HIGH DRAMA, LOW RATINGS: The Oscars had off-the-charts buzz thanks to the Great Envelope Malfunction of 2017 but its ratings didn’t sizzle. ABC’s awards show telecast recorded about 33 million viewers, making it the least-watched edition since 2008, CMO Today reports. What was PwC’s envelope-guarding executive, Brian Cullinan, doing backstage right before the flub that resulted in “La La Land” mistakenly being announced as best picture? He was tweeting a photo of Best Actress winner Emma Stone, apparently, WSJ reports. Mr. Cullinan later deleted the tweet. PwC claimed responsibility and apologized for handing presenters the wrong envelope. But it could take a lot more than an apology for the company, whose role as ballot-counter for the Academy is meant to promote its reputation for accuracy, to bounce back from this kind of error, Ad Age reports. “It is a potentially a significant dent to their brand,” one branding expert said. If anyone is enjoying the drama it’s President Donald Trump, who told the conservative news site Breitbart that the Oscars were so focused on politics that “they didn’t get the act together at the end.”

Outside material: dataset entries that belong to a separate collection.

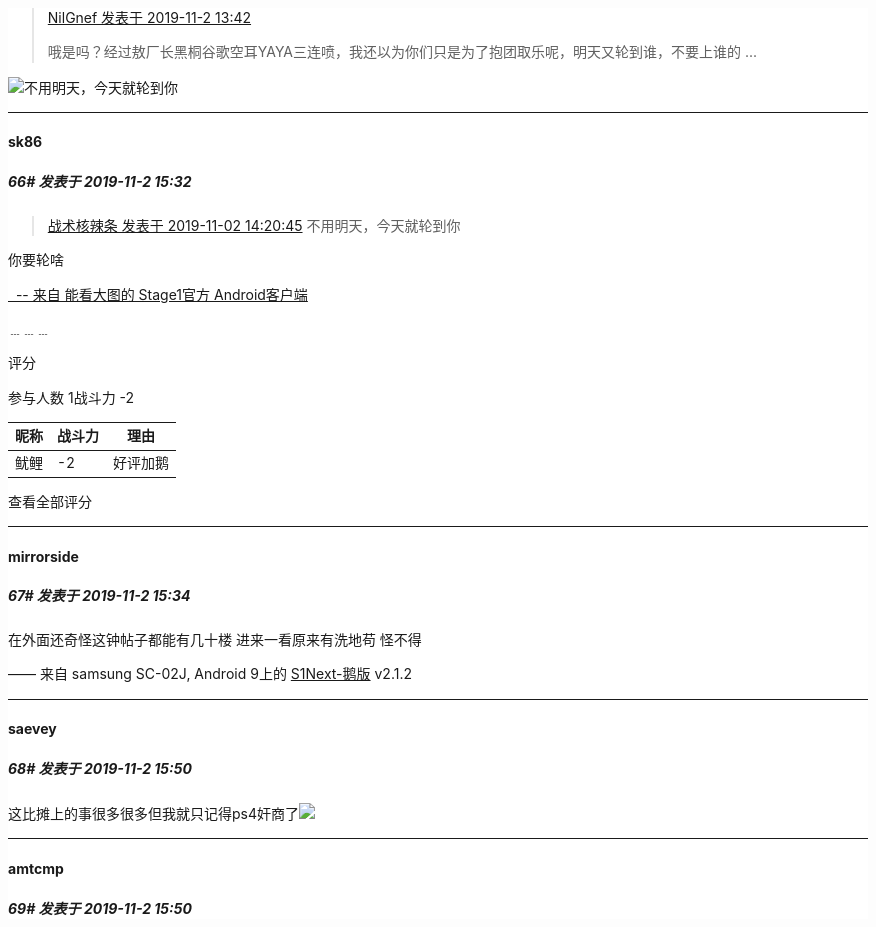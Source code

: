 <blockquote><a href="httphttps://bbs.saraba1st.com/2b/forum.php?mod=redirect&amp;goto=findpost&amp;pid=45384229&amp;ptid=1862909" target="_blank">NilGnef 发表于 2019-11-2 13:42</a>

哦是吗？经过敖厂长黑桐谷歌空耳YAYA三连喷，我还以为你们只是为了抱团取乐呢，明天又轮到谁，不要上谁的 ...</blockquote>
<img src="https://static.saraba1st.com/image/smiley/face2017/049.png" referrerpolicy="no-referrer">不用明天，今天就轮到你


*****

####  sk86  
##### 66#       发表于 2019-11-2 15:32


<blockquote><a href="httphttps://bbs.saraba1st.com/2b/forum.php?mod=redirect&amp;goto=findpost&amp;pid=45384556&amp;ptid=1862909" target="_blank">战术核辣条 发表于 2019-11-02 14:20:45</a>
不用明天，今天就轮到你</blockquote>你要轮啥

[  -- 来自 能看大图的 Stage1官方 Android客户端](https://www.coolapk.com/apk/140634)


﹍﹍﹍

评分


 参与人数 1战斗力 -2

|昵称|战斗力|理由|
|----|---|---|
| 鱿鲤|-2|好评加鹅|


查看全部评分


*****

####  mirrorside  
##### 67#       发表于 2019-11-2 15:34


在外面还奇怪这钟帖子都能有几十楼 进来一看原来有洗地苟 怪不得

—— 来自 samsung SC-02J, Android 9上的 [S1Next-鹅版](https://github.com/ykrank/S1-Next/releases) v2.1.2


*****

####  saevey  
##### 68#       发表于 2019-11-2 15:50


这比摊上的事很多很多但我就只记得ps4奸商了<img src="https://static.saraba1st.com/image/smiley/face2017/001.png" referrerpolicy="no-referrer">


*****

####  amtcmp  
##### 69#       发表于 2019-11-2 15:50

NOTHING TO SEE HERE: Federal Communications Commission Chairman Ajit Pai said Monday that he doesn’t expect the agency to review AT&T Inc.’s $85 billion takeover of Time Warner Inc., since the deal was designed to keep airwave licenses from being transferred, reports WSJ. Shares of Time Warner had been trading at a discount to AT&T’s original offer of $107.50 per share, but the gap has narrowed in recent weeks and the chairman’s remarks certainly won’t hurt the trend. Mr. Pai said that any decision would depend on the specifics of a deal. His predecessor Tom Wheeler, who pushed against Sprint Corp.’s attempted merger with rival T-Mobile US Inc., wanted to maintain four major national wireless providers. Mr. Pai doesn’t share that view. “There is no specific number I can throw out there as definitive,” he said. “I’ve long said that I can’t opine on the optimal market structure.” In the interview with Breitbart on Monday, President Trump, who was critical of the deal in the final stretch of the campaign, said he wouldn’t comment on a specific transaction but noted: “You have to have competition in the marketplace and you have to have competition among the media.”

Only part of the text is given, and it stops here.